Supplied entries:
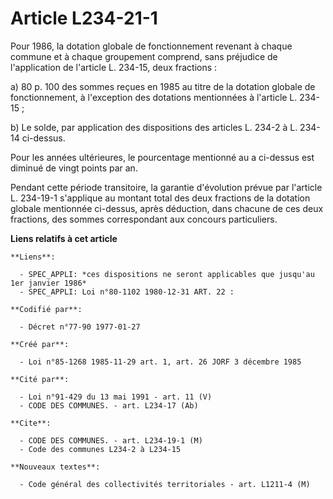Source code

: # Article L234-21-1

Pour 1986, la dotation globale de fonctionnement revenant à chaque commune et à chaque groupement comprend, sans préjudice de
l'application de l'article L. 234-15, deux fractions :

a) 80 p. 100 des sommes reçues en 1985 au titre de la dotation globale de fonctionnement, à l'exception des dotations
mentionnées à l'article L. 234-15 ;

b) Le solde, par application des dispositions des articles L. 234-2 à L. 234-14 ci-dessus.

Pour les années ultérieures, le pourcentage mentionné au a ci-dessus est diminué de vingt points par an.

Pendant cette période transitoire, la garantie d'évolution prévue par l'article L. 234-19-1 s'applique au montant total des
deux fractions de la dotation globale mentionnée ci-dessus, après déduction, dans chacune de ces deux fractions, des sommes
correspondant aux concours particuliers.

**Liens relatifs à cet article**

	**Liens**:

	  - SPEC_APPLI: *ces dispositions ne seront applicables que jusqu'au 1er janvier 1986*
	  - SPEC_APPLI: Loi n°80-1102 1980-12-31 ART. 22 :

	**Codifié par**:

	  - Décret n°77-90 1977-01-27

	**Créé par**:

	  - Loi n°85-1268 1985-11-29 art. 1, art. 26 JORF 3 décembre 1985

	**Cité par**:

	  - Loi n°91-429 du 13 mai 1991 - art. 11 (V)
	  - CODE DES COMMUNES. - art. L234-17 (Ab)

	**Cite**:

	  - CODE DES COMMUNES. - art. L234-19-1 (M)
	  - Code des communes L234-2 à L234-15

	**Nouveaux textes**:

	  - Code général des collectivités territoriales - art. L1211-4 (M)
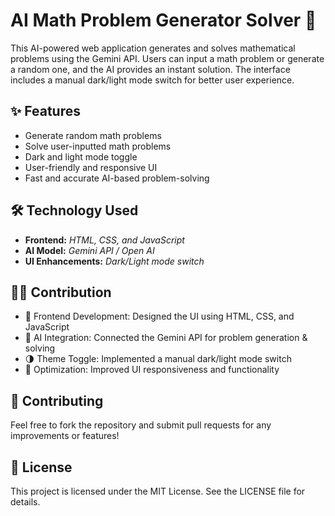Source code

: # AI Math Problem Generator Solver 🤖
This AI-powered web application generates and solves mathematical problems using the Gemini API. Users can input a math problem or generate a random one, and the AI provides an instant solution. The interface includes a manual dark/light mode switch for better user experience.
<!--here-->

## ✨ Features
- Generate random math problems
- Solve user-inputted math problems
- Dark and light mode toggle
- User-friendly and responsive UI
- Fast and accurate AI-based problem-solving

## 🛠️ Technology Used
- **Frontend:** *HTML, CSS, and JavaScript*
- **AI Model:** *Gemini API / Open AI*
- **UI Enhancements:** *Dark/Light mode switch*

## 👨‍💻 Contribution
- 🎨 Frontend Development: Designed the UI using HTML, CSS, and JavaScript
- 🤖 AI Integration: Connected the Gemini API for problem generation & solving
- 🌗 Theme Toggle: Implemented a manual dark/light mode switch
- 🚀 Optimization: Improved UI responsiveness and functionality

## 👥 Contributing
Feel free to fork the repository and submit pull requests for any improvements or features!

## 📜 License
This project is licensed under the MIT License. See the LICENSE file for details.
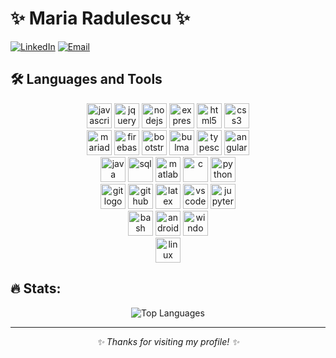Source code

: # ✨ Maria Radulescu ✨ 
[![LinkedIn](https://img.shields.io/badge/LinkedIn-0077B5?style=for-the-badge&logo=linkedin&logoColor=white)](https://linkedin.com/in/maria-radulescu-5311231b2)
[![Email](https://img.shields.io/badge/Email-D14836?style=for-the-badge&logo=gmail&logoColor=white)](mailto:maria.radulescu00@yahoo.com)

## 🛠️ Languages and Tools

<div align="center">
  
  <img src="https://cdn.jsdelivr.net/gh/devicons/devicon/icons/javascript/javascript-original.svg" height="40" alt="javascript" />
  <img src="https://cdn.jsdelivr.net/gh/devicons/devicon/icons/jquery/jquery-original.svg" height="40" alt="jquery" />
  <img src="https://cdn.jsdelivr.net/gh/devicons/devicon/icons/nodejs/nodejs-original.svg" height="40" alt="nodejs" />
  <img src="https://cdn.jsdelivr.net/gh/devicons/devicon/icons/express/express-original.svg" height="40" alt="express" />
  <img src="https://cdn.jsdelivr.net/gh/devicons/devicon/icons/html5/html5-original.svg" height="40" alt="html5" />
  <img src="https://cdn.jsdelivr.net/gh/devicons/devicon/icons/css3/css3-original.svg" height="40" alt="css3" />
  
  <br/>
  <img src="https://cdn.jsdelivr.net/gh/devicons/devicon/icons/mariadb/mariadb-original.svg" height="40" alt="mariadb" />
  <img src="https://cdn.jsdelivr.net/gh/devicons/devicon/icons/firebase/firebase-plain.svg" height="40" alt="firebase" />
  <img src="https://cdn.jsdelivr.net/gh/devicons/devicon/icons/bootstrap/bootstrap-original.svg" height="40" alt="bootstrap" />
  <img src="https://cdn.jsdelivr.net/gh/devicons/devicon/icons/bulma/bulma-plain.svg" height="40" alt="bulma" />
  <img src="https://cdn.jsdelivr.net/gh/devicons/devicon/icons/typescript/typescript-original.svg" height="40" alt="typescript" />
  <img src="https://cdn.jsdelivr.net/gh/devicons/devicon/icons/angularjs/angularjs-original.svg" height="40" alt="angular" />
  
  <br/>
  
  <img src="https://cdn.jsdelivr.net/gh/devicons/devicon/icons/java/java-original.svg" height="40" alt="java" />
  <img src="https://cdn.jsdelivr.net/gh/devicons/devicon/icons/mysql/mysql-original.svg" height="40" alt="sql" />
  <img src="https://cdn.jsdelivr.net/gh/devicons/devicon/icons/matlab/matlab-original.svg" height="40" alt="matlab" />
  <img src="https://cdn.jsdelivr.net/gh/devicons/devicon/icons/c/c-original.svg" height="40" alt="c" />
  <img src="https://cdn.jsdelivr.net/gh/devicons/devicon/icons/python/python-original.svg" height="40" alt="python" />
  
  <br />
  
  <img src="https://cdn.jsdelivr.net/gh/devicons/devicon/icons/git/git-original.svg" height="40" alt="git logo" />
  <img src="https://cdn.jsdelivr.net/gh/devicons/devicon/icons/github/github-original.svg" height="40" alt="github logo" />
  <img src="https://cdn.jsdelivr.net/gh/devicons/devicon/icons/latex/latex-original.svg" height="40" alt="latex logo" />
  <img src="https://cdn.jsdelivr.net/gh/devicons/devicon/icons/vscode/vscode-original.svg" height="40" alt="vscode logo" />
  <img src="https://cdn.jsdelivr.net/gh/devicons/devicon/icons/jupyter/jupyter-original.svg" height="40" alt="jupyter logo" />
  
  <br />
  <img src="https://cdn.jsdelivr.net/gh/devicons/devicon/icons/bash/bash-original.svg" height="40" alt="bash logo" />
  <img src="https://cdn.jsdelivr.net/gh/devicons/devicon/icons/android/android-original.svg" height="40" alt="android logo" />
  <img src="https://cdn.jsdelivr.net/gh/devicons/devicon/icons/windows8/windows8-original.svg" height="40" alt="windows logo" />
  
  <br />
  
  <img src="https://cdn.jsdelivr.net/gh/devicons/devicon/icons/linux/linux-original.svg" height="40" alt="linux logo" />
  
</div>

## 🔥 Stats:

<div align="center">
  
  ![Top Languages](https://github-readme-stats.vercel.app/api/top-langs/?username=twinklehoy&layout=compact&theme=radical)
  
</div>
<!--![GitHub stats](https://github-readme-stats.vercel.app/api?username=twinklehoy&show_icons=true&theme=radical)-->

---

<div align="center">
  <i>✨ Thanks for visiting my profile! ✨</i>
</div>
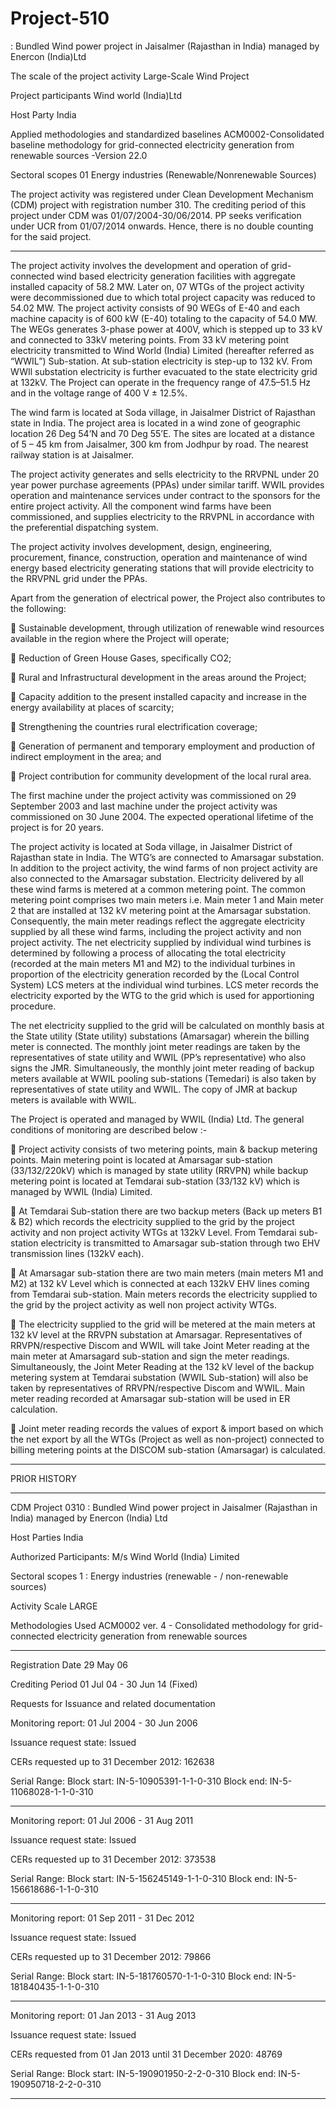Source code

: # Project-510
: Bundled Wind power project in Jaisalmer (Rajasthan in India) managed by Enercon (India)Ltd

The scale of the project activity Large-Scale Wind Project

Project participants Wind world (India)Ltd

Host Party India

Applied methodologies and standardized
baselines
ACM0002-Consolidated
baseline methodology for grid-connected
electricity generation from renewable sources
-Version 22.0

Sectoral scopes 01 Energy industries (Renewable/Nonrenewable Sources)

The project activity was registered under Clean Development Mechanism (CDM) project with
registration number 310. The crediting period of this project under CDM was 01/07/2004-30/06/2014.
PP seeks verification under UCR from 01/07/2014 onwards. Hence, there is no double counting for
the said project. 
____________
The project activity involves the development and operation of grid-connected wind based electricity
generation facilities with aggregate installed capacity of 58.2 MW. Later on, 07 WTGs of the project activity were decommissioned due to which total project
capacity was reduced to 54.02 MW.  The project activity consists of 90 WEGs of E-40 and each machine capacity is of 600 kW (E-40) totaling to
the capacity of 54.0 MW. The WEGs generates 3-phase power at 400V, which is stepped up to 33 kV and
connected to 33kV metering points. From 33 kV metering point electricity transmitted to Wind World (India)
Limited (hereafter referred as “WWIL”) Sub-station. At sub-station electricity is step-up to 132 kV. From WWIl
substation electricity is further evacuated to the state electricity grid at 132kV. The Project can operate in the
frequency range of 47.5–51.5 Hz and in the voltage range of 400 V ± 12.5%.

The wind farm is located at Soda village, in Jaisalmer District of Rajasthan state in India. The project area
is located in a wind zone of geographic location 26 Deg 54’N and 70 Deg 55’E. The sites are located at a
distance of 5 – 45 km from Jaisalmer, 300 km from Jodhpur by road. The nearest railway station is at
Jaisalmer. 

The project activity generates and sells electricity to the RRVPNL under 20 year power purchase
agreements (PPAs) under similar tariff. WWIL provides operation and maintenance services under contract
to the sponsors for the entire project activity. All the component wind farms have been commissioned, and
supplies electricity to the RRVPNL in accordance with the preferential dispatching system.

The project activity involves development, design, engineering, procurement, finance, construction,
operation and maintenance of wind energy based electricity generating stations that will provide electricity to
the RRVPNL grid under the PPAs.

Apart from the generation of electrical power, the Project also contributes to the following:

 Sustainable development, through utilization of renewable wind resources available in the region where
the Project will operate;

 Reduction of Green House Gases, specifically CO2;

 Rural and Infrastructural development in the areas around the Project;

 Capacity addition to the present installed capacity and increase in the energy availability at places of
scarcity;

 Strengthening the countries rural electrification coverage;

 Generation of permanent and temporary employment and production of indirect employment in the area;
and

 Project contribution for community development of the local rural area.

The first machine under the project activity was commissioned on 29 September 2003 and last machine
under the project activity was commissioned on 30 June 2004. The expected operational lifetime of the
project is for 20 years.

The project activity is located at Soda village, in Jaisalmer District of Rajasthan state in India. The WTG’s are
connected to Amarsagar substation. In addition to the project activity, the wind farms of non project activity
are also connected to the Amarsagar substation. Electricity delivered by all these wind farms is metered at a
common metering point. The common metering point comprises two main meters i.e. Main meter 1 and Main
meter 2 that are installed at 132 kV metering point at the Amarsagar substation. Consequently, the main
meter readings reflect the aggregate electricity supplied by all these wind farms, including the project activity
and non project activity. The net electricity supplied by individual wind turbines is determined by following a
process of allocating the total electricity (recorded at the main meters M1 and M2) to the individual turbines
in proportion of the electricity generation recorded by the (Local Control System) LCS meters at the
individual wind turbines. LCS meter records the electricity exported by the WTG to the grid which is used for
apportioning procedure.

The net electricity supplied to the grid will be calculated on monthly basis at the State utility (State utility)
substations (Amarsagar) wherein the billing meter is connected. The monthly joint meter readings are taken
by the representatives of state utility and WWIL (PP’s representative) who also signs the JMR.
Simultaneously, the monthly joint meter reading of backup meters available at WWIL pooling sub-stations
(Temedari) is also taken by representatives of state utility and WWIL. The copy of JMR at backup meters is
available with WWIL. 

The Project is operated and managed by WWIL (India) Ltd. The general conditions of monitoring are
described below :-

 Project activity consists of two metering points, main & backup metering points. Main metering point is
located at Amarsagar sub-station (33/132/220kV) which is managed by state utility (RRVPN) while
backup metering point is located at Temdarai sub-station (33/132 kV) which is managed by WWIL
(India) Limited.

 At Temdarai Sub-station there are two backup meters (Back up meters B1 & B2) which records the
electricity supplied to the grid by the project activity and non project activity WTGs at 132kV Level. From
Temdarai sub-station electricity is transmitted to Amarsagar sub-station through two EHV transmission
lines (132kV each).

 At Amarsagar sub-station there are two main meters (main meters M1 and M2) at 132 kV Level which is
connected at each 132kV EHV lines coming from Temdarai sub-station. Main meters records the
electricity supplied to the grid by the project activity as well non project activity WTGs.

 The electricity supplied to the grid will be metered at the main meters at 132 kV level at the RRVPN
substation at Amarsagar. Representatives of RRVPN/respective Discom and WWIL will take Joint Meter
reading at the main meter at Amarsagard sub-station and sign the meter readings. Simultaneously, the
Joint Meter Reading at the 132 kV level of the backup metering system at Temdarai substation (WWIL
Sub-station) will also be taken by representatives of RRVPN/respective Discom and WWIL. Main meter
reading recorded at Amarsagar sub-station will be used in ER calculation.

 Joint meter reading records the values of export & import based on which the net export by all the WTGs
(Project as well as non-project) connected to billing metering points at the DISCOM sub-station
(Amarsagar) is calculated. 

___________

PRIOR HISTORY
___________
CDM Project 0310 : Bundled Wind power project in Jaisalmer (Rajasthan in India) managed by Enercon (India) Ltd

Host Parties	India 

Authorized Participants: M/s Wind World (India) Limited

Sectoral scopes	1 : Energy industries (renewable - / non-renewable sources)

Activity Scale	LARGE

Methodologies Used	ACM0002 ver. 4 - Consolidated methodology for grid-connected electricity generation from renewable sources
___________
Registration Date	29 May 06  

Crediting Period	01 Jul 04 - 30 Jun 14 (Fixed)

Requests for Issuance
and related documentation	

Monitoring report: 01 Jul 2004 - 30 Jun 2006 

Issuance request state: Issued

CERs requested up to 31 December 2012: 162638

Serial Range: Block start: IN-5-10905391-1-1-0-310      Block end: IN-5-11068028-1-1-0-310
____________
Monitoring report: 01 Jul 2006 - 31 Aug 2011 

Issuance request state: Issued

CERs requested up to 31 December 2012: 373538

Serial Range: Block start: IN-5-156245149-1-1-0-310      Block end: IN-5-156618686-1-1-0-310
___________

Monitoring report: 01 Sep 2011 - 31 Dec 2012

Issuance request state: Issued

CERs requested up to 31 December 2012: 79866

Serial Range: Block start: IN-5-181760570-1-1-0-310      Block end: IN-5-181840435-1-1-0-310
_______________
Monitoring report: 01 Jan 2013 - 31 Aug 2013

Issuance request state: Issued

CERs requested from 01 Jan 2013 until 31 December 2020: 48769

Serial Range: Block start: IN-5-190901950-2-2-0-310      Block end: IN-5-190950718-2-2-0-310
_______________

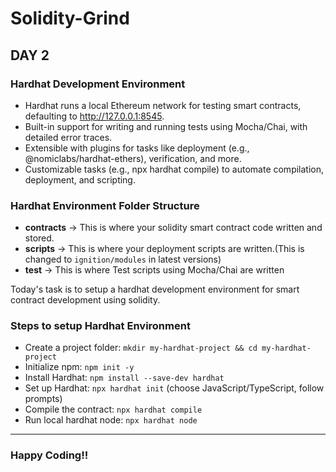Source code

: # Solidity-Grind 
## DAY 2


### Hardhat Development Environment

- Hardhat runs a local Ethereum network for testing smart contracts, defaulting to http://127.0.0.1:8545.
- Built-in support for writing and running tests using Mocha/Chai, with detailed error traces.
- Extensible with plugins for tasks like deployment (e.g., @nomiclabs/hardhat-ethers), verification, and more.
- Customizable tasks (e.g., npx hardhat compile) to automate compilation, deployment, and scripting.


### Hardhat Environment Folder Structure

- **contracts** -> This is where your solidity smart contract code written and stored. 
- **scripts** -> This is where your deployment scripts are written.(This is changed to `ignition/modules` in latest versions) 
- **test** -> This is where Test scripts using Mocha/Chai are written

Today's task is to setup a hardhat development environment for smart contract development using solidity.

### Steps to setup Hardhat Environment 

- Create a project folder: `mkdir my-hardhat-project && cd my-hardhat-project`
- Initialize npm: `npm init -y`
- Install Hardhat: `npm install --save-dev hardhat`
- Set up Hardhat: `npx hardhat init` (choose JavaScript/TypeScript, follow prompts)
- Compile the contract: `npx hardhat compile`
- Run local hardhat node: `npx hardhat node`

---

### Happy Coding!!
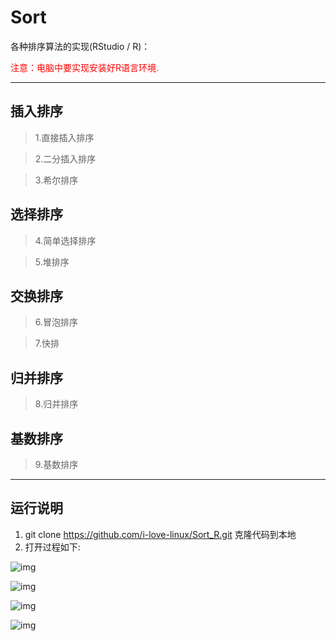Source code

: # Sort

各种排序算法的实现(RStudio / R)：

<font color=red>注意：电脑中要实现安装好R语言环境.</font>

------

## 插入排序

> 1.直接插入排序

> 2.二分插入排序

> 3.希尔排序

## 选择排序

> 4.简单选择排序

> 5.堆排序

## 交换排序

> 6.冒泡排序

> 7.快排

## 归并排序

> 8.归并排序

## 基数排序

> 9.基数排序

------

## 运行说明

1. git clone https://github.com/i-love-linux/Sort_R.git 克隆代码到本地
2. 打开过程如下:

![img](https://github.com/i-love-linux/Sort_R/blob/master/image/1.png)

![img](https://github.com/i-love-linux/Sort_R/blob/master/image/2.png)

![img](https://github.com/i-love-linux/Sort_R/blob/master/image/3.png)

![img](https://github.com/i-love-linux/Sort_R/blob/master/image/4.png)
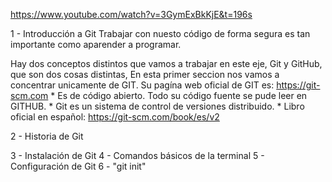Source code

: https://www.youtube.com/watch?v=3GymExBkKjE&t=196s

1 - Introducción a Git
  Trabajar con nuesto código de forma segura es tan importante como aparender a programar. 
  
  Hay dos conceptos distintos que vamos a trabajar en este eje, Git y GitHub, que son dos cosas distintas, 
  En esta primer seccion nos vamos a concentrar unicamente de GIT. 
   Su pagína web oficial de GIT es: 
     https://git-scm.com
       * Es de código abierto. Todo su código fuente se pude leer en GITHUB.
       * Git es un sistema de control de versiones distribuido. 
       * Libro oficial en español: https://git-scm.com/book/es/v2
       
2 - Historia de Git
  

3 - Instalación de Git
4 - Comandos básicos de la terminal
5 - Configuración de Git
6 - "git init"
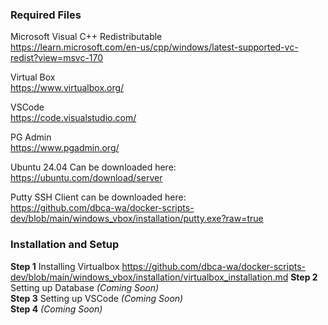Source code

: 
### Required Files

Microsoft Visual C++ Redistributable    
https://learn.microsoft.com/en-us/cpp/windows/latest-supported-vc-redist?view=msvc-170    
   
Virtual Box    
https://www.virtualbox.org/   
   
VSCode   
https://code.visualstudio.com/    
    
PG Admin   
https://www.pgadmin.org/   
   
Ubuntu 24.04 Can be downloaded here:   
https://ubuntu.com/download/server   

Putty SSH Client can be downloaded here:   
[https://github.com/dbca-wa/docker-scripts-dev/blob/main/windows_vbox/installation/putty.exe?raw=true   ](https://github.com/dbca-wa/docker-scripts-dev/raw/main/windows_vbox/installation/putty.exe)
    
### Installation and Setup 

**Step 1** Installing Virtualbox https://github.com/dbca-wa/docker-scripts-dev/blob/main/windows_vbox/installation/virtualbox_installation.md
**Step 2** Setting up Database *(Coming Soon)*    
**Step 3** Setting up VSCode *(Coming Soon)*   
**Step 4** *(Coming Soon)*
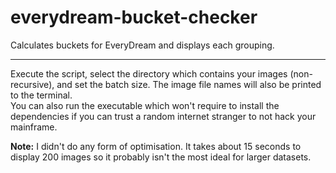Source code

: # everydream-bucket-checker
Calculates buckets for EveryDream and displays each grouping.

---

Execute the script, select the directory which contains your images (non-recursive), and set the batch size. The image file names will also be printed to the terminal.  
You can also run the executable which won't require to install the dependencies if you can trust a random internet stranger to not hack your mainframe.

**Note:** I didn't do any form of optimisation. It takes about 15 seconds to display 200 images so it probably isn't the most ideal for larger datasets.
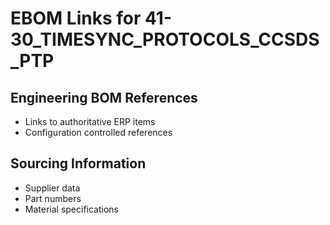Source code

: # EBOM Links for 41-30_TIMESYNC_PROTOCOLS_CCSDS_PTP

## Engineering BOM References
- Links to authoritative ERP items
- Configuration controlled references

## Sourcing Information
- Supplier data
- Part numbers
- Material specifications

Exercise description: Look above for the line that contains "electricity supplied to the grid by the project activity as". Starting there, transcribe every line exactly until you have copied the line that contains "Jun 14 (Fixed)".

Response:
electricity supplied to the grid by the project activity as well non project activity WTGs.

 The electricity supplied to the grid will be metered at the main meters at 132 kV level at the RRVPN
substation at Amarsagar. Representatives of RRVPN/respective Discom and WWIL will take Joint Meter
reading at the main meter at Amarsagard sub-station and sign the meter readings. Simultaneously, the
Joint Meter Reading at the 132 kV level of the backup metering system at Temdarai substation (WWIL
Sub-station) will also be taken by representatives of RRVPN/respective Discom and WWIL. Main meter
reading recorded at Amarsagar sub-station will be used in ER calculation.

 Joint meter reading records the values of export & import based on which the net export by all the WTGs
(Project as well as non-project) connected to billing metering points at the DISCOM sub-station
(Amarsagar) is calculated. 

___________

PRIOR HISTORY
___________
CDM Project 0310 : Bundled Wind power project in Jaisalmer (Rajasthan in India) managed by Enercon (India) Ltd

Host Parties	India 

Authorized Participants: M/s Wind World (India) Limited

Sectoral scopes	1 : Energy industries (renewable - / non-renewable sources)

Activity Scale	LARGE

Methodologies Used	ACM0002 ver. 4 - Consolidated methodology for grid-connected electricity generation from renewable sources
___________
Registration Date	29 May 06  

Crediting Period	01 Jul 04 - 30 Jun 14 (Fixed)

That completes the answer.